横断歩道の前後は空けよう まつもと道路交通考・第4部③ 歩行者優先おろそかに
日本自動車連盟(JAF)の令和6年調査では、長野県は信号機のない横断歩道で歩行者のために一時停止する車の比率が87%に上り、都道府県別で9年連続の1位となった。これはとても誇らしいことだ。ただ、渋滞中の道路で横断歩道上に停止する車や、反対車線が渋滞しているのにスピードを落とさずに横断歩道を通過していく車も少なくない。
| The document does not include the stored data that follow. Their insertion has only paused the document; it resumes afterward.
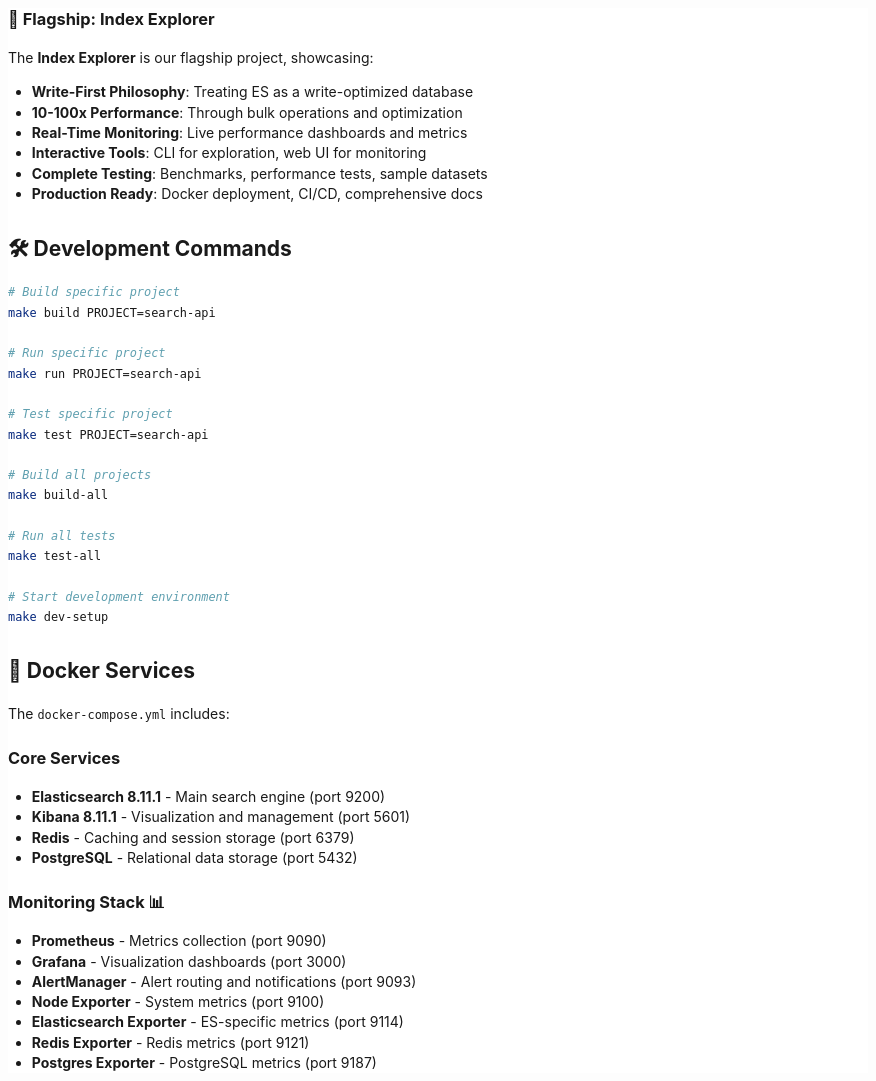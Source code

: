### 🚀 **Flagship: Index Explorer**

The **Index Explorer** is our flagship project, showcasing:

- **Write-First Philosophy**: Treating ES as a write-optimized database
- **10-100x Performance**: Through bulk operations and optimization
- **Real-Time Monitoring**: Live performance dashboards and metrics
- **Interactive Tools**: CLI for exploration, web UI for monitoring
- **Complete Testing**: Benchmarks, performance tests, sample datasets
- **Production Ready**: Docker deployment, CI/CD, comprehensive docs

## 🛠️ Development Commands

```bash
# Build specific project
make build PROJECT=search-api

# Run specific project
make run PROJECT=search-api

# Test specific project
make test PROJECT=search-api

# Build all projects
make build-all

# Run all tests
make test-all

# Start development environment
make dev-setup
```

## 🐳 Docker Services

The `docker-compose.yml` includes:

### Core Services
- **Elasticsearch 8.11.1** - Main search engine (port 9200)
- **Kibana 8.11.1** - Visualization and management (port 5601)
- **Redis** - Caching and session storage (port 6379)
- **PostgreSQL** - Relational data storage (port 5432)

### Monitoring Stack 📊
- **Prometheus** - Metrics collection (port 9090)
- **Grafana** - Visualization dashboards (port 3000)
- **AlertManager** - Alert routing and notifications (port 9093)
- **Node Exporter** - System metrics (port 9100)
- **Elasticsearch Exporter** - ES-specific metrics (port 9114)
- **Redis Exporter** - Redis metrics (port 9121)
- **Postgres Exporter** - PostgreSQL metrics (port 9187)

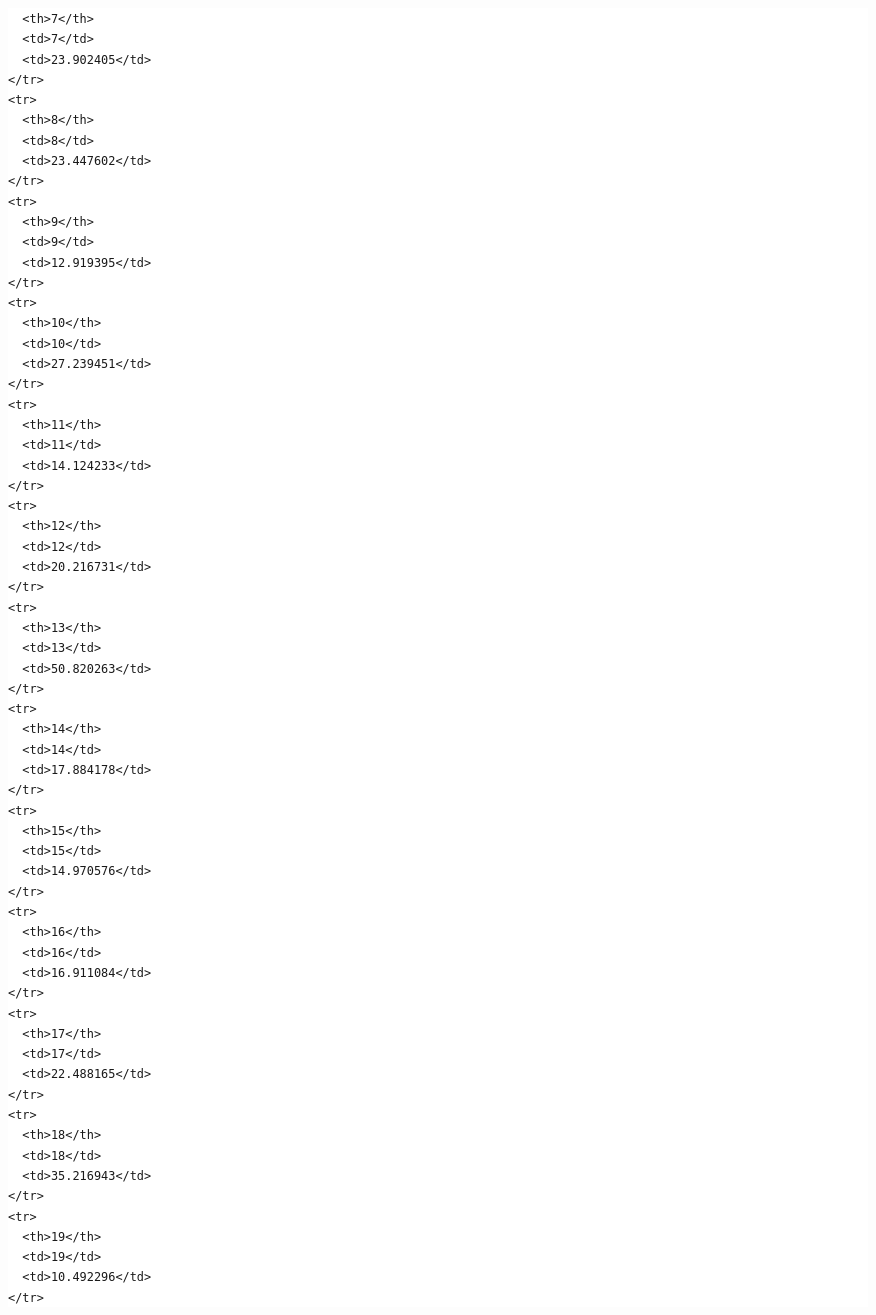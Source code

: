       <th>7</th>
      <td>7</td>
      <td>23.902405</td>
    </tr>
    <tr>
      <th>8</th>
      <td>8</td>
      <td>23.447602</td>
    </tr>
    <tr>
      <th>9</th>
      <td>9</td>
      <td>12.919395</td>
    </tr>
    <tr>
      <th>10</th>
      <td>10</td>
      <td>27.239451</td>
    </tr>
    <tr>
      <th>11</th>
      <td>11</td>
      <td>14.124233</td>
    </tr>
    <tr>
      <th>12</th>
      <td>12</td>
      <td>20.216731</td>
    </tr>
    <tr>
      <th>13</th>
      <td>13</td>
      <td>50.820263</td>
    </tr>
    <tr>
      <th>14</th>
      <td>14</td>
      <td>17.884178</td>
    </tr>
    <tr>
      <th>15</th>
      <td>15</td>
      <td>14.970576</td>
    </tr>
    <tr>
      <th>16</th>
      <td>16</td>
      <td>16.911084</td>
    </tr>
    <tr>
      <th>17</th>
      <td>17</td>
      <td>22.488165</td>
    </tr>
    <tr>
      <th>18</th>
      <td>18</td>
      <td>35.216943</td>
    </tr>
    <tr>
      <th>19</th>
      <td>19</td>
      <td>10.492296</td>
    </tr>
松本地域は片側1車線の道路が大半で、信号機のない横断歩道が数多くある。道路の渋滞時には、仮に車が横断歩道の場所で一時停止したとしても、十分なスペースを空けなければ、歩行者が左右の安全確認に苦労する上、反対車線のドライバーも車列の陰から出てくる人に気づきにくく危険だ。
そのため道路交通法は、横断歩道や自転車横断帯の前後5メートル以内の場所での駐車や停車を禁止している(赤信号や危険回避のための場合は除く)。しかし、このルールをしっかり認識できているドライバーは少ないようだ。
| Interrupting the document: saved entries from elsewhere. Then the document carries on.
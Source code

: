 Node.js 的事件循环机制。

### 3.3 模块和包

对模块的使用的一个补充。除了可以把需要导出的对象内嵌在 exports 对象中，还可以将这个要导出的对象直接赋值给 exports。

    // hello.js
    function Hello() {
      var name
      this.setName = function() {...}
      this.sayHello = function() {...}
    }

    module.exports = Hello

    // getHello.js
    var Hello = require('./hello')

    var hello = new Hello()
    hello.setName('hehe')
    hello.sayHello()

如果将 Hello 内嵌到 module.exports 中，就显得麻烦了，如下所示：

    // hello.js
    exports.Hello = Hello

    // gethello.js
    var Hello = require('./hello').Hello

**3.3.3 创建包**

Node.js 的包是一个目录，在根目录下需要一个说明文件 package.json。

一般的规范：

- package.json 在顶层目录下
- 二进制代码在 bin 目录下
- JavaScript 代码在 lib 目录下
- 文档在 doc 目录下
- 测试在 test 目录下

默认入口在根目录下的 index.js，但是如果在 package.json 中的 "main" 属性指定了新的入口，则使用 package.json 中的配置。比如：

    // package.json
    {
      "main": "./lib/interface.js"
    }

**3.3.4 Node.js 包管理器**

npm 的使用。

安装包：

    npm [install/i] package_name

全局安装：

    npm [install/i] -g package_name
松本市清水1の女鳥羽川に架かる桜橋の東詰めに位置する県道と堤防道路(市道)との交差点にも信号機のない横断歩道があり、歩行者や自転車利用者が県道の横断に苦労している。東行きの県道が横断歩道の前後で渋滞することが多く、車列の間から反対車線の様子をうかがって県道を渡る状況が目立つ。信州大学の学生(23)は「いつもこんな感じで怖い」と話していた。
多くのドライバーは横断歩道の手前で一応は停止する。ただ、ルールに沿って5メートル(車1台分)のスペースを横断歩道の前後に確保できているケースは少なく、歩行者の視界が妨げられている。
反対車線だけが渋滞をしている場合の運転にも注意が必要だ。道交法は、横断歩道や自転車横断帯に近づいた時、道路を横断する人や自転車がいないことが明らかな場合以外は、すぐに停止できるように速度を落として運転しなければならないとしている。
松本市鎌田2の鎌田中学校の正門前にある市道の横断歩道でも、渋滞中に横断歩道上で止まってしまう車や、空いている反対車線をスピードを出したまま通過する車があり、教職員の心配事となっている。手塚直樹校長は「登下校の生徒のために安全な運転を心掛けてほしい」と訴えている。